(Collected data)
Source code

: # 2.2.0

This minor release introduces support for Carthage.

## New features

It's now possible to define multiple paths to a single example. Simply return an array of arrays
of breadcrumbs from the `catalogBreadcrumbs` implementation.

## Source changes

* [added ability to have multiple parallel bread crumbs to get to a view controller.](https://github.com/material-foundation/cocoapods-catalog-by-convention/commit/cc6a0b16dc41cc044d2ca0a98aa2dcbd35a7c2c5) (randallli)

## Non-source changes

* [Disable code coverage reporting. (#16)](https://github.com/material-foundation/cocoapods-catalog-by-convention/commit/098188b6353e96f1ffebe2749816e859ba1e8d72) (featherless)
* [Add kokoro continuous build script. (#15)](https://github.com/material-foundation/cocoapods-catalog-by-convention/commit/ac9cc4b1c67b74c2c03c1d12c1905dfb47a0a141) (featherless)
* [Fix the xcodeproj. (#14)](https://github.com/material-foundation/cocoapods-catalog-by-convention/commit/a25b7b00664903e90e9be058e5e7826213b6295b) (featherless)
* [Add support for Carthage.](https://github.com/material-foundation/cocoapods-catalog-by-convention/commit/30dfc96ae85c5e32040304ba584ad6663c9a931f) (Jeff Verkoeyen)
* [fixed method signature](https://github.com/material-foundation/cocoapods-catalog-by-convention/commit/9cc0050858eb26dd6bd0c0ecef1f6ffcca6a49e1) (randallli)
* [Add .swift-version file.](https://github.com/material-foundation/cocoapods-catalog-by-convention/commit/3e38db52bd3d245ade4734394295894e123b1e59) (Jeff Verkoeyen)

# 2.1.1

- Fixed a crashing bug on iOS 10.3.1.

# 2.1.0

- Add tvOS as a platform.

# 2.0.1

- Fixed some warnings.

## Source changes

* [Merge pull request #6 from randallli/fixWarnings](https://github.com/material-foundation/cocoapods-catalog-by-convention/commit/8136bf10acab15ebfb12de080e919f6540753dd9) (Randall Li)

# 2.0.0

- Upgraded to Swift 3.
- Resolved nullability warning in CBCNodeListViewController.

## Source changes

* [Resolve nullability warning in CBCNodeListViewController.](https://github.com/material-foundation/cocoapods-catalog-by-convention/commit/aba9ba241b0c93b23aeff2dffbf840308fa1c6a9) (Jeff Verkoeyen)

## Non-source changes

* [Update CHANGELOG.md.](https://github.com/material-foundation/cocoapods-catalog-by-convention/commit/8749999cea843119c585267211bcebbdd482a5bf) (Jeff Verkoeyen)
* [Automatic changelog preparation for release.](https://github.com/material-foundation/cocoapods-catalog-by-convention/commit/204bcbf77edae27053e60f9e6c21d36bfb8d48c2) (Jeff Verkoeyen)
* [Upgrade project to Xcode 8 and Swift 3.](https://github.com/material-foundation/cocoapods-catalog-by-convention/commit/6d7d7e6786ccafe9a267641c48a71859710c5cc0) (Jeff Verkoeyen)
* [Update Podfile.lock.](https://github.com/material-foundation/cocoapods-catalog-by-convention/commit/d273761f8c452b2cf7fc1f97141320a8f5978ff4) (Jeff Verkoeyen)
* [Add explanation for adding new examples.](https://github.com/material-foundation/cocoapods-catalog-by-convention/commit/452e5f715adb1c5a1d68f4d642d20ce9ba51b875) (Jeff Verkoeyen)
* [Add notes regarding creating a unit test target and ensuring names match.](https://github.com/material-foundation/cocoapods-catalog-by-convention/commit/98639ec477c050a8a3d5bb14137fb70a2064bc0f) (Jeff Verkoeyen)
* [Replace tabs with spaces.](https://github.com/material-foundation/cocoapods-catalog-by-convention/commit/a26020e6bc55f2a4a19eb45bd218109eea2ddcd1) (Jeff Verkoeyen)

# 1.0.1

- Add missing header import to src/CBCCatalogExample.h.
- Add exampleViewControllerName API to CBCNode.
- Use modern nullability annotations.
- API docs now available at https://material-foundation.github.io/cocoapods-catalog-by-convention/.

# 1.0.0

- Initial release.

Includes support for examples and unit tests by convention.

Work instruction
Once more, write out all the data above exactly as given.

Expected answer
Source code

: # 2.2.0

This minor release introduces support for Carthage.

## New features

It's now possible to define multiple paths to a single example. Simply return an array of arrays
of breadcrumbs from the `catalogBreadcrumbs` implementation.

## Source changes

* [added ability to have multiple parallel bread crumbs to get to a view controller.](https://github.com/material-foundation/cocoapods-catalog-by-convention/commit/cc6a0b16dc41cc044d2ca0a98aa2dcbd35a7c2c5) (randallli)

## Non-source changes

* [Disable code coverage reporting. (#16)](https://github.com/material-foundation/cocoapods-catalog-by-convention/commit/098188b6353e96f1ffebe2749816e859ba1e8d72) (featherless)
* [Add kokoro continuous build script. (#15)](https://github.com/material-foundation/cocoapods-catalog-by-convention/commit/ac9cc4b1c67b74c2c03c1d12c1905dfb47a0a141) (featherless)
* [Fix the xcodeproj. (#14)](https://github.com/material-foundation/cocoapods-catalog-by-convention/commit/a25b7b00664903e90e9be058e5e7826213b6295b) (featherless)
* [Add support for Carthage.](https://github.com/material-foundation/cocoapods-catalog-by-convention/commit/30dfc96ae85c5e32040304ba584ad6663c9a931f) (Jeff Verkoeyen)
* [fixed method signature](https://github.com/material-foundation/cocoapods-catalog-by-convention/commit/9cc0050858eb26dd6bd0c0ecef1f6ffcca6a49e1) (randallli)
* [Add .swift-version file.](https://github.com/material-foundation/cocoapods-catalog-by-convention/commit/3e38db52bd3d245ade4734394295894e123b1e59) (Jeff Verkoeyen)

# 2.1.1

- Fixed a crashing bug on iOS 10.3.1.

# 2.1.0

- Add tvOS as a platform.

# 2.0.1

- Fixed some warnings.

## Source changes

* [Merge pull request #6 from randallli/fixWarnings](https://github.com/material-foundation/cocoapods-catalog-by-convention/commit/8136bf10acab15ebfb12de080e919f6540753dd9) (Randall Li)

# 2.0.0

- Upgraded to Swift 3.
- Resolved nullability warning in CBCNodeListViewController.

## Source changes

* [Resolve nullability warning in CBCNodeListViewController.](https://github.com/material-foundation/cocoapods-catalog-by-convention/commit/aba9ba241b0c93b23aeff2dffbf840308fa1c6a9) (Jeff Verkoeyen)

## Non-source changes

* [Update CHANGELOG.md.](https://github.com/material-foundation/cocoapods-catalog-by-convention/commit/8749999cea843119c585267211bcebbdd482a5bf) (Jeff Verkoeyen)
* [Automatic changelog preparation for release.](https://github.com/material-foundation/cocoapods-catalog-by-convention/commit/204bcbf77edae27053e60f9e6c21d36bfb8d48c2) (Jeff Verkoeyen)
* [Upgrade project to Xcode 8 and Swift 3.](https://github.com/material-foundation/cocoapods-catalog-by-convention/commit/6d7d7e6786ccafe9a267641c48a71859710c5cc0) (Jeff Verkoeyen)
* [Update Podfile.lock.](https://github.com/material-foundation/cocoapods-catalog-by-convention/commit/d273761f8c452b2cf7fc1f97141320a8f5978ff4) (Jeff Verkoeyen)
* [Add explanation for adding new examples.](https://github.com/material-foundation/cocoapods-catalog-by-convention/commit/452e5f715adb1c5a1d68f4d642d20ce9ba51b875) (Jeff Verkoeyen)
* [Add notes regarding creating a unit test target and ensuring names match.](https://github.com/material-foundation/cocoapods-catalog-by-convention/commit/98639ec477c050a8a3d5bb14137fb70a2064bc0f) (Jeff Verkoeyen)
* [Replace tabs with spaces.](https://github.com/material-foundation/cocoapods-catalog-by-convention/commit/a26020e6bc55f2a4a19eb45bd218109eea2ddcd1) (Jeff Verkoeyen)

# 1.0.1

- Add missing header import to src/CBCCatalogExample.h.
- Add exampleViewControllerName API to CBCNode.
- Use modern nullability annotations.
- API docs now available at https://material-foundation.github.io/cocoapods-catalog-by-convention/.

# 1.0.0

- Initial release.

Includes support for examples and unit tests by convention.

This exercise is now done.